[Records for this exercise — start]

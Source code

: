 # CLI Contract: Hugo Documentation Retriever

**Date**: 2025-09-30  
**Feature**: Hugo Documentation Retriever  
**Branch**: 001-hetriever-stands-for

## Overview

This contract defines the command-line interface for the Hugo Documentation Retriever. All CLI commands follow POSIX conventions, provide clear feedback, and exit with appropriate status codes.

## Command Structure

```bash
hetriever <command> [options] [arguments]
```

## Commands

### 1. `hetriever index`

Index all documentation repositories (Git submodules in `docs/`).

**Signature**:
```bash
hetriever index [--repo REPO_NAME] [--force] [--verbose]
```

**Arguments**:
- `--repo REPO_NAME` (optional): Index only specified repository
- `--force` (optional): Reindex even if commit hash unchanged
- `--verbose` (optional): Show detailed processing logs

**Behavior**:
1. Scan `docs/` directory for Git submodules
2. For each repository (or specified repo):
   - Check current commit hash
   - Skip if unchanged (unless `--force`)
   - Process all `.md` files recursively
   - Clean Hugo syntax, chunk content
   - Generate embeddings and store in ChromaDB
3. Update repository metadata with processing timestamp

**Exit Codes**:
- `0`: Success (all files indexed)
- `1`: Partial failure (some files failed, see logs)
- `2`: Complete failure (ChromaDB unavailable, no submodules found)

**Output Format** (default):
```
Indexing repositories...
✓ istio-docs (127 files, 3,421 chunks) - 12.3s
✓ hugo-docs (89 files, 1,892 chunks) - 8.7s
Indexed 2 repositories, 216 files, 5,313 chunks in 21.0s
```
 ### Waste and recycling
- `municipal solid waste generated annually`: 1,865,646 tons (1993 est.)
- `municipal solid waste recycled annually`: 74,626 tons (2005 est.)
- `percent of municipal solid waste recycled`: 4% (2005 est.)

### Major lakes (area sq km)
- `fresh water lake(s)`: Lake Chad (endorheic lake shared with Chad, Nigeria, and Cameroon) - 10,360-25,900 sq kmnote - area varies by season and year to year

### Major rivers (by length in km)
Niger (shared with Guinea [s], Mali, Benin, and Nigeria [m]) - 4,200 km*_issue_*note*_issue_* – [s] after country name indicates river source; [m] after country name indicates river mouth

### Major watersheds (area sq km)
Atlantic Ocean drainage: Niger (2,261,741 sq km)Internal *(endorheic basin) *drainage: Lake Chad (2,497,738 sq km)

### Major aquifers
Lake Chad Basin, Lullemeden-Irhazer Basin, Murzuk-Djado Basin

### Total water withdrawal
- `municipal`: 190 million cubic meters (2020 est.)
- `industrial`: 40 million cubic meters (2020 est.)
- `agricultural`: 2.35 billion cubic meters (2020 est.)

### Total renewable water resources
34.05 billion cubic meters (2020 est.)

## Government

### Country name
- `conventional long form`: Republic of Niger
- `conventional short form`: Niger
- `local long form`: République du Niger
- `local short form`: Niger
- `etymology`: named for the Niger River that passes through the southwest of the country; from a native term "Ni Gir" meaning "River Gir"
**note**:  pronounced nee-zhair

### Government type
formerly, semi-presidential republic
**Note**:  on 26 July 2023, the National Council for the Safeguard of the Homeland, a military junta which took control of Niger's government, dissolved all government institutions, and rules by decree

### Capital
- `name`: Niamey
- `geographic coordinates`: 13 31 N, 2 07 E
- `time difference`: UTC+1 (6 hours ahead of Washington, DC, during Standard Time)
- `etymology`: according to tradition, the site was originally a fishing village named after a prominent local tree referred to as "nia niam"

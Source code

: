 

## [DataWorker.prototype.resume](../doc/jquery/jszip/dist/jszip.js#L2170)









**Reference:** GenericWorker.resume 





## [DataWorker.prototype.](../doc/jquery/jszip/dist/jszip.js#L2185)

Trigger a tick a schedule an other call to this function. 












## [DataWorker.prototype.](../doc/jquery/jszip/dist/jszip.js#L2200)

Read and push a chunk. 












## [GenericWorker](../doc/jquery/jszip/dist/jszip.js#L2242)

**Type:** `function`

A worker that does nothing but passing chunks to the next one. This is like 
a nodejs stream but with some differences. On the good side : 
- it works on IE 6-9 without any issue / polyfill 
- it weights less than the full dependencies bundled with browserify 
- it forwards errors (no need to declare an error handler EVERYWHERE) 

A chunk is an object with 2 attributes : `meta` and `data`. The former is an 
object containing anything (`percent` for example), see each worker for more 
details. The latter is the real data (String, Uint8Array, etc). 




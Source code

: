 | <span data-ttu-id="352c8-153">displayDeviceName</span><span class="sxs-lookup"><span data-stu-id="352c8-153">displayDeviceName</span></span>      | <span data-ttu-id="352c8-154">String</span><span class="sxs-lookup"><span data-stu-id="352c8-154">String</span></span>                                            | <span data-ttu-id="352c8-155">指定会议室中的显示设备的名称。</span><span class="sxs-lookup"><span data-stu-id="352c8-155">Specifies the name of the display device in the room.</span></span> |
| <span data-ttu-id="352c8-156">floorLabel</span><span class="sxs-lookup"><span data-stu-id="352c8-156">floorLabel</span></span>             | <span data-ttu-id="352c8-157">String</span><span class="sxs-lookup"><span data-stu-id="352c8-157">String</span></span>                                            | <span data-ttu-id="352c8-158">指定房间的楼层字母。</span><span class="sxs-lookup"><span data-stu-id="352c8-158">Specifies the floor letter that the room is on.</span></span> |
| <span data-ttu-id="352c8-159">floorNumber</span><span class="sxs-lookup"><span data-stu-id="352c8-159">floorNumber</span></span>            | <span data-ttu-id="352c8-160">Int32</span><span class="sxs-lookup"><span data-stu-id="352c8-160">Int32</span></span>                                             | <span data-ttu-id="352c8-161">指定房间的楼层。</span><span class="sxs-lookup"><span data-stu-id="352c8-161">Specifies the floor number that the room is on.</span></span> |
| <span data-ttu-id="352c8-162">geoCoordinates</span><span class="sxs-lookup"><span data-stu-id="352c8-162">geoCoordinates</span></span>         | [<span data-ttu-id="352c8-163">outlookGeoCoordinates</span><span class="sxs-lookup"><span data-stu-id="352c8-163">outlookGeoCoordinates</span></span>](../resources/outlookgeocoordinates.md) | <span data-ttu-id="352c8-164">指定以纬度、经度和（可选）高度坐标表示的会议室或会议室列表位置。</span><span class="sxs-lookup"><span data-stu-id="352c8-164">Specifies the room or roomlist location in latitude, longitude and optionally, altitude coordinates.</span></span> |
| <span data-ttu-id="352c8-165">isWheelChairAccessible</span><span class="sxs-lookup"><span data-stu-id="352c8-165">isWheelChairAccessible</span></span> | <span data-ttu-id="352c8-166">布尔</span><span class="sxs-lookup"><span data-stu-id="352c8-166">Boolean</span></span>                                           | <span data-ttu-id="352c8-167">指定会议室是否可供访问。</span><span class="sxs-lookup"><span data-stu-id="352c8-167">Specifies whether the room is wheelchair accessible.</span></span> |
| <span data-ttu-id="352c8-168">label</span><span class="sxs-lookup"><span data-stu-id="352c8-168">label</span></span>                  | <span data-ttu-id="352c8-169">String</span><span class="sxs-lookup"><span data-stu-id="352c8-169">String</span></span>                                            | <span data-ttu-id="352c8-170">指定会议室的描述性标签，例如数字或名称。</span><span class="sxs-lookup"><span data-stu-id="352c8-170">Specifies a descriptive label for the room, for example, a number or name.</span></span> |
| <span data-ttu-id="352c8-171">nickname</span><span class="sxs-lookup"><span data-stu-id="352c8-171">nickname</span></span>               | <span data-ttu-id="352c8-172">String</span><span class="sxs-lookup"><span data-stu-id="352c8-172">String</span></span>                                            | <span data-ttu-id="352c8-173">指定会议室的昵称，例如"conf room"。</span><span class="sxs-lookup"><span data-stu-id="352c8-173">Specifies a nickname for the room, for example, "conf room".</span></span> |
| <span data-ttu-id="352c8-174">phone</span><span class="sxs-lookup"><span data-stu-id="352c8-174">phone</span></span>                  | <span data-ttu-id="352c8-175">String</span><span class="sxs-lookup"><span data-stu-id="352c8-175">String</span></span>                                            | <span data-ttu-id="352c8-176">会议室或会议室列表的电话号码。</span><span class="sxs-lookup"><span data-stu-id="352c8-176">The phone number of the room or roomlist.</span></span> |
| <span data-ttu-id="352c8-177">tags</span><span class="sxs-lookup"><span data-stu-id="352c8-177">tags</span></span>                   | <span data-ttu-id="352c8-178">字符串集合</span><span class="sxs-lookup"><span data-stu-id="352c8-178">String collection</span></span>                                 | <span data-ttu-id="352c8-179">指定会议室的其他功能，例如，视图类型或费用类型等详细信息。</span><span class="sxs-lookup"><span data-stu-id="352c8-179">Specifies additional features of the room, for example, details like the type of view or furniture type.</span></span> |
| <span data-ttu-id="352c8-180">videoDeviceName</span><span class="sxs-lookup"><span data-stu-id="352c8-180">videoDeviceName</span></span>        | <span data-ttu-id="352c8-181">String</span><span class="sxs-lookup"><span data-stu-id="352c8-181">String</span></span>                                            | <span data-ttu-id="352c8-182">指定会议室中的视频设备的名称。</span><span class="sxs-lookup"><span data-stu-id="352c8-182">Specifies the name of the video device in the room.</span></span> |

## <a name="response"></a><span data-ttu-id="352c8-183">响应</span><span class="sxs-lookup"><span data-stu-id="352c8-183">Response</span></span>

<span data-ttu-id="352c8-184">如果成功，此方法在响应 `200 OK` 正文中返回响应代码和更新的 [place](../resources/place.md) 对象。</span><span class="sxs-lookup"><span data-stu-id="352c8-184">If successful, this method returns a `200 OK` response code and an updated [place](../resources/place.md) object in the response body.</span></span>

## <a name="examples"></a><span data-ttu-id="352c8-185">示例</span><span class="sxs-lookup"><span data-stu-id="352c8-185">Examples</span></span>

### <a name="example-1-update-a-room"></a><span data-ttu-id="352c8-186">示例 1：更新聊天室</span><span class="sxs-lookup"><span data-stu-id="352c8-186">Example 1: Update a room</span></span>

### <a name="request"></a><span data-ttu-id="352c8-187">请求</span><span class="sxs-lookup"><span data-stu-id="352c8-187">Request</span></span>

[Records for this exercise — finish]

* **About this task**:
Please return all lines above in which the string "Total" is found.

* **Solution below**:
### Total water withdrawal
### Total renewable water resources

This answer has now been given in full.